Un scientifique au Royal College of Art à Londres a conçu un vêtement amphibie imprimé en 3D, appelé AMPHIBIO. Il s’agit essentiellement d’un ensemble de branchies conçues avec un matériau hydrophobe spécial. Selon Jun Kamei, concepteur de biomimétisme et spécialiste des matériaux, intéressé et inspiré par le design caché de la nature, il s’agit là d’un dispositif pour « un avenir où l’humanité vivrait très près de l’eau ».
Tandis que la planète se prépare à une augmentation de la température mondiale de 3.2 °C d’ici 2100, la montée du niveau de la mer constitue une menace bien réelle pour les grandes villes côtières, pouvant toucher jusqu’à 2 milliards de personnes, soit 26% de la population mondiale actuelle.

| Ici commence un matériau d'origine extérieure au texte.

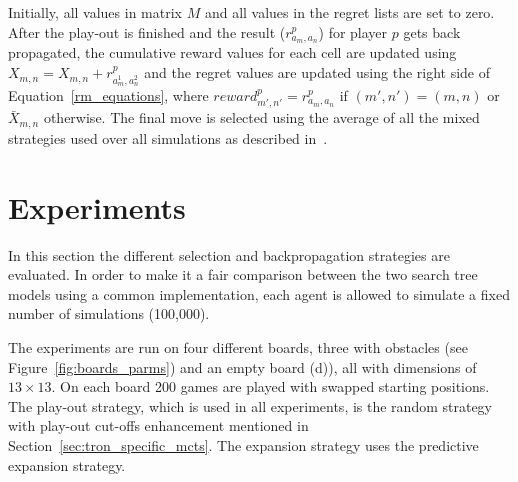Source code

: \documentclass{article}
\begin{document}

Initially, all values in matrix $M$ and all values in the regret lists are set to zero. After the play-out is finished and the result ($r^{p}_{a_{m},a_{n}}$) for player $p$ gets back propagated, the cumulative reward values for each cell are updated using $X_{m,n} = X_{m,n} + r^{p}_{a^{1}_{m},a^{2}_{n}}$ and the regret values are updated using the right side of Equation~\ref{rm_equations},
where $reward^p_{m',n'} = r^p_{a_m,a_n}$ if $(m',n') = (m,n)$ or $\bar{X}_{m,n}$ otherwise.
The final move is selected using the average of all the mixed strategies used over all simulations as described in~\cite{mcts_goofspiel}. 




\section{Experiments}
\label{sec:experiments}

In this section the different selection and backpropagation strategies are evaluated. 
In order to make it a fair comparison between the two search tree models using a common implementation, each agent is allowed to simulate a fixed number of simulations (100,000).

The experiments are run on four different boards, three with obstacles (see Figure~\ref{fig:boards_parms}) and an empty board (d)), all with dimensions of $13 \times 13$. 
On each board 200 games are played with swapped starting positions. 
The play-out strategy, which is used in all experiments, is the random strategy with play-out cut-offs enhancement mentioned in Section~\ref{sec:tron_specific_mcts}. The expansion strategy uses the predictive expansion strategy.
\end{document}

L’appareil de Kamei est fabriqué à partir d’un matériau hydrophobe spécial poreux, qui permet la respiration sous-marine en reconstituant l’oxygène (plus précisément le dioxygène, O2) de l’eau environnante et en dissipant le dioxyde de carbone qui s’accumule dans le système : la technologie s’inspire des insectes plongeurs qui survivent sous l’eau grâce à une fine couche d’air emprisonnée sur leur surface cutanée hydrophobe, qui agit comme un échangeur de gaz.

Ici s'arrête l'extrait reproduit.